What you need to do:
If a line in the listing carries the word "Первый", return a copy of that line.

──────

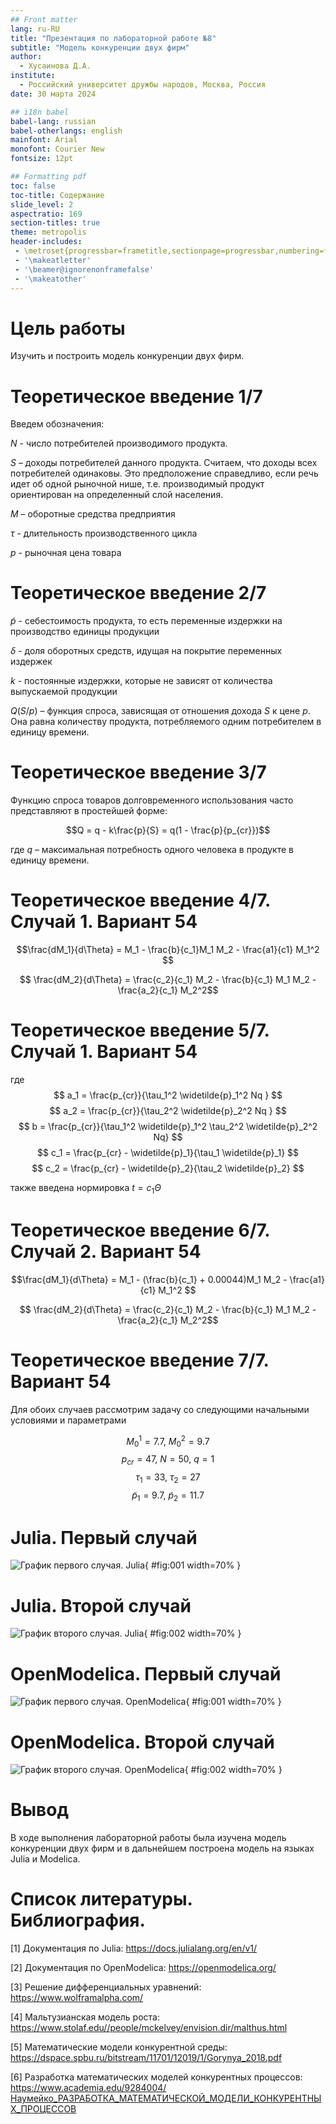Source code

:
 ```yaml
---
## Front matter
lang: ru-RU
title: "Презентация по лабораторной работе №8"
subtitle: "Модель конкуренции двух фирм"
author:
  - Хусаинова Д.А.
institute:
  - Российский университет дружбы народов, Москва, Россия
date: 30 марта 2024

## i18n babel
babel-lang: russian 
babel-otherlangs: english 
mainfont: Arial 
monofont: Courier New 
fontsize: 12pt

## Formatting pdf
toc: false
toc-title: Содержание
slide_level: 2
aspectratio: 169
section-titles: true
theme: metropolis
header-includes:
 - \metroset{progressbar=frametitle,sectionpage=progressbar,numbering=fraction}
 - '\makeatletter'
 - '\beamer@ignorenonframefalse'
 - '\makeatother'
---
```


# Цель работы

Изучить и построить модель конкуренции двух фирм.

# Теоретическое введение 1/7

Введем обозначения: 

$N$ - число потребителей производимого продукта. 

$S$ – доходы потребителей данного продукта. Считаем, что доходы всех потребителей одинаковы. Это предположение справедливо, если речь идет об одной рыночной нише, т.е. производимый продукт ориентирован на определенный слой населения. 

$M$ – оборотные средства предприятия 

$\tau$ - длительность производственного цикла

$p$ - рыночная цена товара 

# Теоретическое введение 2/7


$\widetilde{p}$ - себестоимость продукта, то есть переменные издержки на производство единицы продукции

$\delta$ - доля оборотных средств, идущая на покрытие переменных издержек

$k$ - постоянные издержки, которые не зависят от количества выпускаемой продукции

$Q(S/p)$ – функция спроса, зависящая от отношения дохода $S$ к цене $p$. Она равна количеству продукта, потребляемого одним потребителем в единицу времени.

# Теоретическое введение 3/7

Функцию спроса товаров долговременного использования часто представляют в простейшей форме: 

$$Q = q - k\frac{p}{S} = q(1 - \frac{p}{p_{cr}})$$

где $q$ – максимальная потребность одного человека в продукте в единицу времени.

# Теоретическое введение 4/7. Случай 1. Вариант 54

$$\frac{dM_1}{d\Theta} = M_1 - \frac{b}{c_1}M_1 M_2 - \frac{a1}{c1} M_1^2 $$

$$ \frac{dM_2}{d\Theta} = \frac{c_2}{c_1} M_2 - \frac{b}{c_1} M_1 M_2 - \frac{a_2}{c_1} M_2^2$$

# Теоретическое введение 5/7. Случай 1. Вариант 54

где 
$$ a_1 = \frac{p_{cr}}{\tau_1^2 \widetilde{p}_1^2 Nq } $$
$$ a_2 = \frac{p_{cr}}{\tau_2^2 \widetilde{p}_2^2 Nq } $$ 
$$ b = \frac{p_{cr}}{\tau_1^2 \widetilde{p}_1^2 \tau_2^2 \widetilde{p}_2^2 Nq} $$
$$ c_1 = \frac{p_{cr} - \widetilde{p}_1}{\tau_1 \widetilde{p}_1} $$
$$ c_2 = \frac{p_{cr} - \widetilde{p}_2}{\tau_2 \widetilde{p}_2} $$

также введена нормировка $t = c_1 \Theta$

# Теоретическое введение 6/7. Случай 2. Вариант 54

$$\frac{dM_1}{d\Theta} = M_1 - (\frac{b}{c_1} + 0.00044)M_1 M_2 - \frac{a1}{c1} M_1^2 $$

$$ \frac{dM_2}{d\Theta} = \frac{c_2}{c_1} M_2 - \frac{b}{c_1} M_1 M_2 - \frac{a_2}{c_1} M_2^2$$

# Теоретическое введение 7/7. Вариант 54

Для обоих случаев рассмотрим задачу со следующими начальными условиями и параметрами

$$ M_0^1=7.7 ,\: M_0^2=9.7 $$
$$ p_{cr}=47 ,\: N=50 ,\: q=1 $$
$$ \tau_1=33 ,\: \tau_2=27 $$
$$ \widetilde{p}_1=9.7 ,\: \widetilde{p}_2=11.7 $$


# Julia. Первый случай 

![ График первого случая. Julia](image/lab8_1.png){ #fig:001 width=70% }

# Julia. Второй случай 

![ График второго случая. Julia](image/lab8_2.png){ #fig:002 width=70% }


# OpenModelica. Первый случай 

![График первого случая. OpenModelica](image/lab8_1_modelica.png){ #fig:001 width=70% }

# OpenModelica. Второй случай 

![График второго случая. OpenModelica](image/lab8_2_modelica.png){ #fig:002 width=70% }

# Вывод

В ходе выполнения лабораторной работы была изучена модель конкуренции двух фирм и в дальнейшем построена модель на языках Julia и Modelica.

# Список литературы. Библиография.

[1] Документация по Julia: https://docs.julialang.org/en/v1/

[2] Документация по OpenModelica: https://openmodelica.org/

[3] Решение дифференциальных уравнений: https://www.wolframalpha.com/

[4] Мальтузианская модель роста: https://www.stolaf.edu//people/mckelvey/envision.dir/malthus.html

[5] Математические модели конкурентной среды: https://dspace.spbu.ru/bitstream/11701/12019/1/Gorynya_2018.pdf

[6] Разработка математических моделей конкурентных процессов: https://www.academia.edu/9284004/Наумейко_РАЗРАБОТКА_МАТЕМАТИЧЕСКОЙ_МОДЕЛИ_КОНКУРЕНТНЫХ_ПРОЦЕССОВ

──────

Exercise answer:
# Julia. Первый случай 
# OpenModelica. Первый случай 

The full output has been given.